Washington devrait "faire attention à ne pas soutenir des mesures qui ont belle allure sur le papier", mais qui au bout du compte "n'aboutissent pas à ce qu'une aide d'ampleur arrive aux Palestiniens", plaide Michelle Strucke du CSIS.
L'armée israélienne a été soupçonnée de s'en être servi pour une opération
Des doutes ont par ailleurs été exprimés sur la sécurité des activités liées à la jetée. Le 10 juin, l'ONU a ainsi annoncé que le Programme alimentaire mondial (PAM), en charge de l'acheminement de l'aide arrivant dans la bande de Gaza via la jetée temporaire américaine, y avait suspendu ses opérations. Une décision temporaire, "jusqu'à ce que soit menée une évaluation des conditions de sécurité pour assurer la sécurité de notre personnel et de nos partenaires", avait justifié Stéphane Dujarric, porte-parole du secrétaire général de l'ONU.
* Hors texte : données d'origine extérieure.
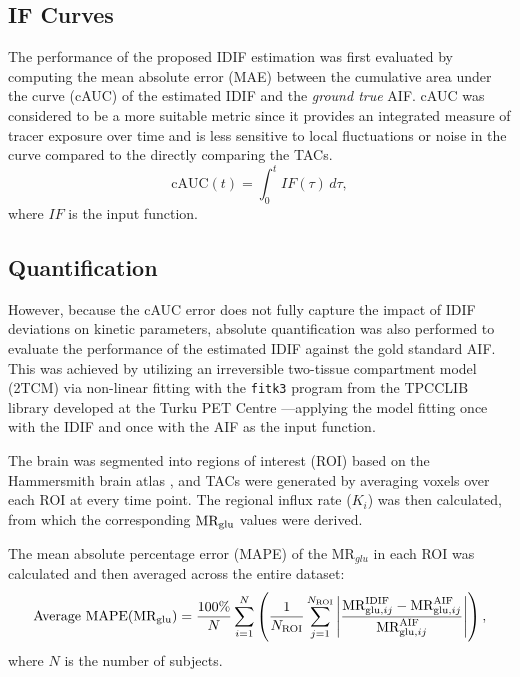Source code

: \subsection{IF Curves}
The performance of the proposed IDIF estimation was first evaluated by computing the mean absolute error (MAE) between the cumulative area under the curve (cAUC) of the estimated IDIF and the \textit{ground true} AIF. cAUC was considered to be a more suitable metric since it provides an integrated measure of tracer exposure over time and is less sensitive to local fluctuations or noise in the curve compared to the directly comparing the TACs.
\begin{equation}
	\textrm{cAUC}(t) =  \int_{0}^{t} IF(\tau) \, d\tau,
\end{equation}
where \(IF\) is the input function.

\subsection{Quantification}
However, because the cAUC error does not fully capture the impact of IDIF deviations on kinetic parameters, absolute quantification was also performed to evaluate the performance of the estimated IDIF against the gold standard AIF.
This was achieved by utilizing an irreversible two-tissue compartment model (2TCM) via non-linear fitting with the \texttt{fitk3} program from the TPCCLIB library developed at the Turku PET Centre \cite{oikonen2018tpcclib}—applying the model fitting once with the IDIF and once with the AIF as the input function.

The brain was segmented into regions of interest (ROI) based on the Hammersmith brain atlas \cite{hammers2003three}, and TACs were generated by averaging voxels over each ROI at every time point.
The regional influx rate (\(K_i\)) was then calculated, from which the corresponding \(\text{MR}_{\text{glu}}\) values were derived.

The mean absolute percentage error (MAPE) of the \(\textrm{MR}_{glu}\) in each ROI was calculated and then averaged across the entire dataset:
\begin{equation}
	\text{Average MAPE}(\text{MR}_{\text{glu}})= \frac{100\%}{N} \sum_{i=1}^{N} \left( \frac{1}{N_{\text{ROI}}} \sum_{j=1}^{N_{\text{ROI}}} \left| \frac{\textrm{MR}_{\textrm{glu},ij}^{\textrm{IDIF}} - \textrm{MR}_{\textrm{glu},ij}^{\textrm{AIF}}}{\textrm{MR}_{\textrm{glu},ij}^{\textrm{AIF}}} \right| \right),
\end{equation}
where $N$ is the number of subjects.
Interrogé sur les raisons de cette interruption, il a évoqué l'opération israélienne du 8 juin pour libérer quatre otages à Nousseirat, qui selon le ministère de la Santé du Hamas, a fait 274 morts et 698 blessés. Une opération lors de laquelle les troupes israélienne auraient "utilisé (...) un camion d'aide humanitaire" pour s'infiltrer, avait accusé le Croissant-Rouge palestinien. Ce que l'armée israélienne a démenti.
"Nous avons vu ce qui s'est passé à Gaza ce week-end, nous avons vu certaines informations des médias et nous avons pris note de la déclaration publique du commandement américain Centcom disant que la jetée n'a pas été utilisée dans l'opération des forces israéliennes liées aux otages", avait alors justifié Stéphane Dujarric. "Je pense qu'il est normal qu'après une telle opération qui a fait autant de victimes, nos collègues humanitaires fassent une pause pour examiner la situation." Les opérations du PAM ont finalement repris le 28 juin, rapporte NBC.
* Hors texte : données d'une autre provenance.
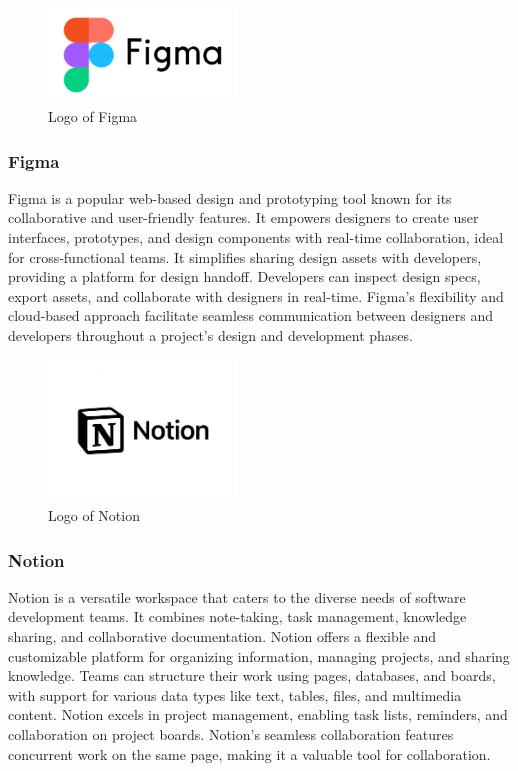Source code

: \documentclass[conference]{IEEEtran}
\begin{document}
        \begin{figure}[htbp]
        \centerline{\includegraphics[width=5cm]{Images/logo/figma.png}}
        \label{fig}
        \caption{Logo of Figma}
        \end{figure}
        \subsubsection{Figma}
        Figma is a popular web-based design and prototyping tool known for its collaborative and user-friendly features. It empowers designers to create user interfaces, prototypes, and design components with real-time collaboration, ideal for cross-functional teams. It simplifies sharing design assets with developers, providing a platform for design handoff. Developers can inspect design specs, export assets, and collaborate with designers in real-time. Figma's flexibility and cloud-based approach facilitate seamless communication between designers and developers throughout a project's design and development phases.\\

        \begin{figure}[htbp]
        \centerline{\includegraphics[width=5cm]{Images/logo/notion.png}}
        \label{fig}
        \caption{Logo of Notion}
        \end{figure}
        \subsubsection{Notion}
        Notion is a versatile workspace that caters to the diverse needs of software development teams. It combines note-taking, task management, knowledge sharing, and collaborative documentation. Notion offers a flexible and customizable platform for organizing information, managing projects, and sharing knowledge. Teams can structure their work using pages, databases, and boards, with support for various data types like text, tables, files, and multimedia content. Notion excels in project management, enabling task lists, reminders, and collaboration on project boards. Notion's seamless collaboration features concurrent work on the same page, making it a valuable tool for collaboration.\\
\end{document}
La jetée s'est avérée vulnérable aux conditions météo
Une semaine seulement après son installation initiale à la mi-mai, les vagues ont provoqué le désamarrage de quatre vaisseaux américains participant à l'opération. Trois jours plus tard, la jetée a été endommagée par d'exécrables conditions météo et a dû être transportée dans le port israélien d'Ashdod pour être réparée. Remise en opération le 7 juin, elle a de nouveau été transportée à Ashdod le 14 à cause de la houle, avant d'être rattachée le 19 juin. Dans son premier mois d'utilisation, la jetée flottante "n'aura donc été active qu'une dizaine de jours", déplorait alors Jean-Pierre Filiu, professeur en histoire du Moyen-Orient à Sciences Po Paris, dans Le Monde.
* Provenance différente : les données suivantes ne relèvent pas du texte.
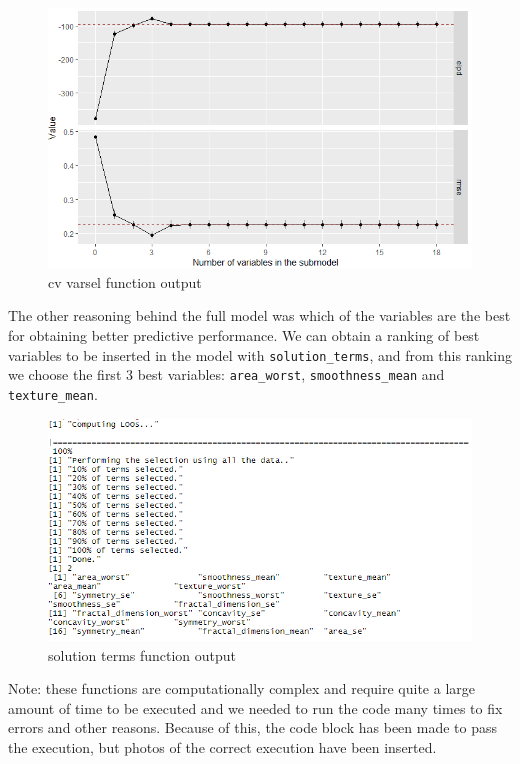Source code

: \documentclass[
]{article}
\begin{document}
\begin{figure}[H]

{\centering \includegraphics[width=0.8\linewidth]{images/cv_varsel} 

}

\caption{cv varsel function output}\label{fig:unnamed-chunk-18}
\end{figure}

The other reasoning behind the full model was which of the variables are
the best for obtaining better predictive performance. We can obtain a
ranking of best variables to be inserted in the model with
\texttt{solution\_terms}, and from this ranking we choose the first 3
best variables: \texttt{area\_worst}, \texttt{smoothness\_mean} and
\texttt{texture\_mean}.

\begin{figure}[H]

{\centering \includegraphics[width=0.8\linewidth]{images/solution_terms} 

}

\caption{solution terms function output}\label{fig:unnamed-chunk-19}
\end{figure}

Note: these functions are computationally complex and require quite a
large amount of time to be executed and we needed to run the code many
times to fix errors and other reasons. Because of this, the code block
has been made to pass the execution, but photos of the correct execution
have been inserted.
\end{document}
Le 28 juin, la jetée avait été, pour la troisième fois, retirée en raison de la houle et acheminée en Israël pour des réparations. La tentative de l'ancrer à nouveau au large de Gaza, mercredi, s'est soldée par un échec "en raison de problèmes techniques et liés à la météo", a rapporté le porte-parole du ministère américain de la Défense, jeudi. Le ponton a repris la direction du port d'Ashdod, où il restera "jusqu'à nouvel ordre".